Il Tron del 1982 era un film Disney in tutti i sensi, prodotto divertente per famiglie tutto azione e fantasia. Aveva però anche la caratteristica inusuale di raccontare con rara precisione un mondo che nessuno raccontava, quello caro agli (allora pochi) appassionati di informatica. Sebbene filtrata da molte concessioni che la avvicinavano al fantasy, la storia di Tron metteva in scena piastre madri, sistemi I/O, programmi, codici, sistemi di controllo e via dicendo mantenendo inalterati i loro reali rapporti di forza. I programmi, simili ad umani che credono nei loro creatori come fossero divinità, interagivano con le componenti di un calcolatore seguendo le regole del vero mondo dell’informatica con una precisione tutta geek eguagliata solo dall’altro cult Wargames (nel film Tron Legacy citato nella battuta: “L’unico modo di vincere è non giocare”).
Lo dirò subito, il finale di Tron Legacy, nel quale Kevin e Sam Flynn con Quorra subiscono l’attacco di Clu (alter ego di Kevin) riecheggia l’epicità di Star Wars in quanto Kevin impersona l’Obi–Wan Kenobi della situazione e lascia in bocca un residuo di già visto. La cosa bella è la visione di grandi effetti visivi in 3d che lasciano a bocca aperta per complessità e bravura. Il risultato è un’esperienza immersiva che fonde video stereoscopico e audio con un potere evocativo, straniante e suggestivo anche superiore a quello di Avatar.
Tron: Legacy è un film però in cui si ridefiniscono definitivamente i rapporti che umano e tecnologico intrattengono nelle narrazioni.

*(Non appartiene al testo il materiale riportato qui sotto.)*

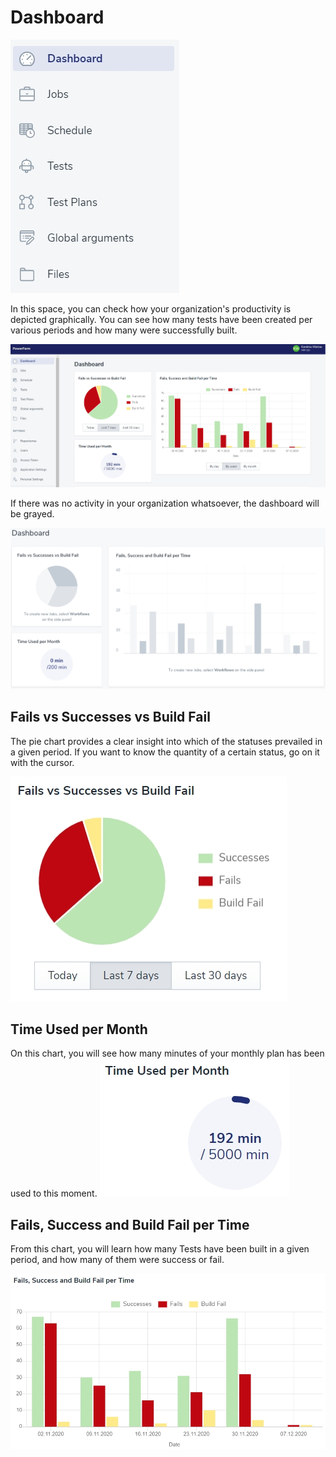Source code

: # Dashboard

![dash](../../../assets/images/dash2.jpg)

In this space, you can check how your organization's productivity is depicted graphically. You can see how many tests have been created per various periods and how many were successfully built.

![dash1](../../../assets/images/dash1.jpg)

If there was no activity in your organization whatsoever, the dashboard will be grayed.

![grey](../../../assets/images/dash6.jpg)

## Fails vs Successes vs Build Fail

The pie chart provides a clear insight into which of the statuses prevailed in a given period.
If you want to know the quantity of a certain status, go on it with the cursor.

![dash](../../../assets/images/dash3.jpg)

## Time Used per Month

On this chart, you will see how many minutes of your monthly plan has been used to this moment. 
![dash2](../../../assets/images/dash5.jpg)


## Fails, Success and Build Fail per Time

From this chart, you will learn how many Tests have been built in a given period, and how many of them were success or fail.

![dash1](../../../assets/images/dash4.jpg)

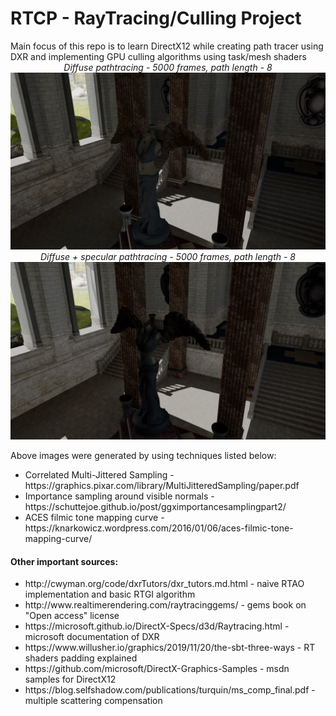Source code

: <h1>RTCP - RayTracing/Culling Project</h1>
Main focus of this repo is to learn DirectX12 while creating path tracer using DXR and implementing GPU culling algorithms using task/mesh shaders

<center><i>Diffuse pathtracing - 5000 frames, path length - 8</i></center>
<center><img src="Images/5000spp_8bounce.jpg"></center>

<center><i>Diffuse + specular pathtracing - 5000 frames, path length - 8</i></center>
<center><img src="Images/5000spp_8bounce_specular.jpg"></center>



Above images were generated by using techniques listed below:
<ul>
  <li>Correlated Multi-Jittered Sampling - https://graphics.pixar.com/library/MultiJitteredSampling/paper.pdf
  <li>Importance sampling around visible normals - https://schuttejoe.github.io/post/ggximportancesamplingpart2/
  <li>ACES filmic tone mapping curve - https://knarkowicz.wordpress.com/2016/01/06/aces-filmic-tone-mapping-curve/
</ul>

<h4>Other important sources:</h4>
<ul>
  <li>http://cwyman.org/code/dxrTutors/dxr_tutors.md.html - naive RTAO implementation and basic RTGI algorithm
  <li>http://www.realtimerendering.com/raytracinggems/ - gems book on "Open access" license
  <li>https://microsoft.github.io/DirectX-Specs/d3d/Raytracing.html - microsoft documentation of DXR
  <li>https://www.willusher.io/graphics/2019/11/20/the-sbt-three-ways - RT shaders padding explained
  <li>https://github.com/microsoft/DirectX-Graphics-Samples - msdn samples for DirectX12
  <li>https://blog.selfshadow.com/publications/turquin/ms_comp_final.pdf - multiple scattering compensation
</ul>
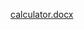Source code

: [calculator.docx](https://github.com/Pramodacharyaa/M1_SIMPLE_CALCULATOR/files/8357290/calculator.docx)
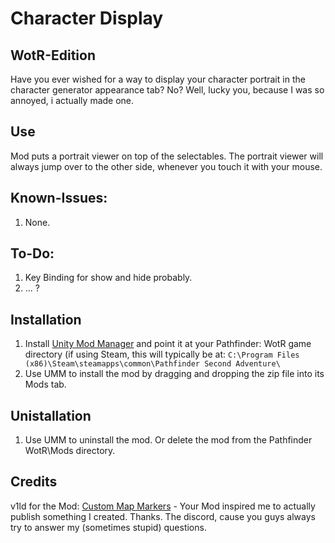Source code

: Character Display
===
WotR-Edition
----
Have you ever wished for a way to display your character portrait in the character generator appearance tab? 
No? Well, lucky you, because I was so annoyed, i actually made one. 

Use
----
Mod puts a portrait viewer on top of the selectables. 
The portrait viewer will always jump over to the other side, whenever you touch it with your mouse. 

Known-Issues:
----
1. None.

To-Do:
----
1. Key Binding for show and hide probably.
3. ... ?

Installation
----
1. Install [Unity Mod Manager](https://www.nexusmods.com/site/mods/21) and point it at your Pathfinder: WotR game directory (if using Steam, this will typically be at: `C:\Program Files (x86)\Steam\steamapps\common\Pathfinder Second Adventure\`
2. Use UMM to install the mod by dragging and dropping the zip file into its Mods tab.

Unistallation
----
1. Use UMM to uninstall the mod.  Or delete the mod from the Pathfinder WotR\Mods directory.

Credits
----
v1ld for the Mod: [Custom Map Markers](https://www.nexusmods.com/pathfinderkingmaker/mods/131) - Your Mod inspired me to actually publish something I created. Thanks.
The discord, cause you guys always try to answer my (sometimes stupid) questions.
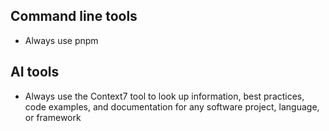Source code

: ## Command line tools

- Always use pnpm

## AI tools

- Always use the Context7 tool to look up information, best practices, code examples, and documentation for any software project, language, or framework
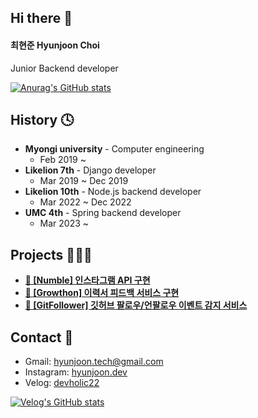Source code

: ## Hi there 👋
#### 최현준 Hyunjoon Choi
Junior Backend developer

[![Anurag's GitHub stats](https://github-readme-stats.vercel.app/api?username=devholic22)](https://github.com/devholic22/github-readme-stats)

## History 🕓
* **Myongi university** - Computer engineering
  * Feb 2019 ~
* **Likelion 7th** - Django developer
  * Mar 2019 ~ Dec 2019
* **Likelion 10th** - Node.js backend developer
  * Mar 2022 ~ Dec 2022
* **UMC 4th** - Spring backend developer
  * Mar 2023 ~

## Projects 🧑🏻‍💻
<ul>
<li><a href="https://github.com/devholic22/numble_insta"><b>🥉 [Numble] 인스타그램 API 구현</b></a></li>
<li><a href="https://github.com/GrowthonbyStarting/1-headFirst-Back-End"><b>🥇 [Growthon] 이력서 피드백 서비스 구현</b></a></li>
<li><a href="https://github.com/GitFollowerBot/GitFollowerServer"><b>👀 [GitFollower] 깃허브 팔로우/언팔로우 이벤트 감지 서비스</b></a></li>
</ul>

## Contact 🤙
* Gmail: hyunjoon.tech@gmail.com
* Instagram: [hyunjoon.dev](https://www.instagram.com/hyunjoon.dev/)
* Velog: [devholic22](https://velog.io/@devholic)

[![Velog's GitHub stats](https://velog-readme-stats.vercel.app/api?name=devholic&tag=내도메인.한국)](https://github.com/eungyeole/velog-readme-stats)

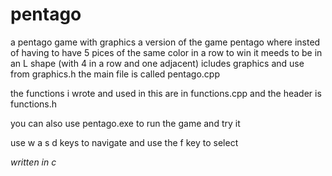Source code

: # pentago
a pentago game with graphics
a version of the game pentago  where insted of having to have 5 pices of the same color in a row to win it meeds to be in an L shape (with 4 in a row and one adjacent)
icludes graphics and use from graphics.h
the main file is called pentago.cpp

the functions i wrote and used in this are in functions.cpp
and the header is functions.h


you can also use pentago.exe to run the game and try it

use w a s d keys to navigate and use the f key to select


*written in c*
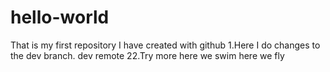 # hello-world
That is my first repository I have created with github
1.Here I do changes to the dev branch. dev remote
22.Try more
here we swim
here  we fly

Là dove la fantascienza solitamente sancisce la vittoria dello spirito sulla materia, cioè dell’umano sul tecnologico, Tron: Legacy si spinge fino a cercare lo spirituale nel digitale, una possibilità di rinascita tra il religioso e il mistico che ha origine nel cuore della tecnologia stessa.
Colmo di riferimenti, citazioni e omaggi all’originale, il film comincia a deviare dal percorso della nostalgia aggiornata per perseguire quella che sembra la sua vera vocazione: creare un universo di immagini e suoni il cui senso e la cui potenza comunicativa vada al di là della storia raccontata.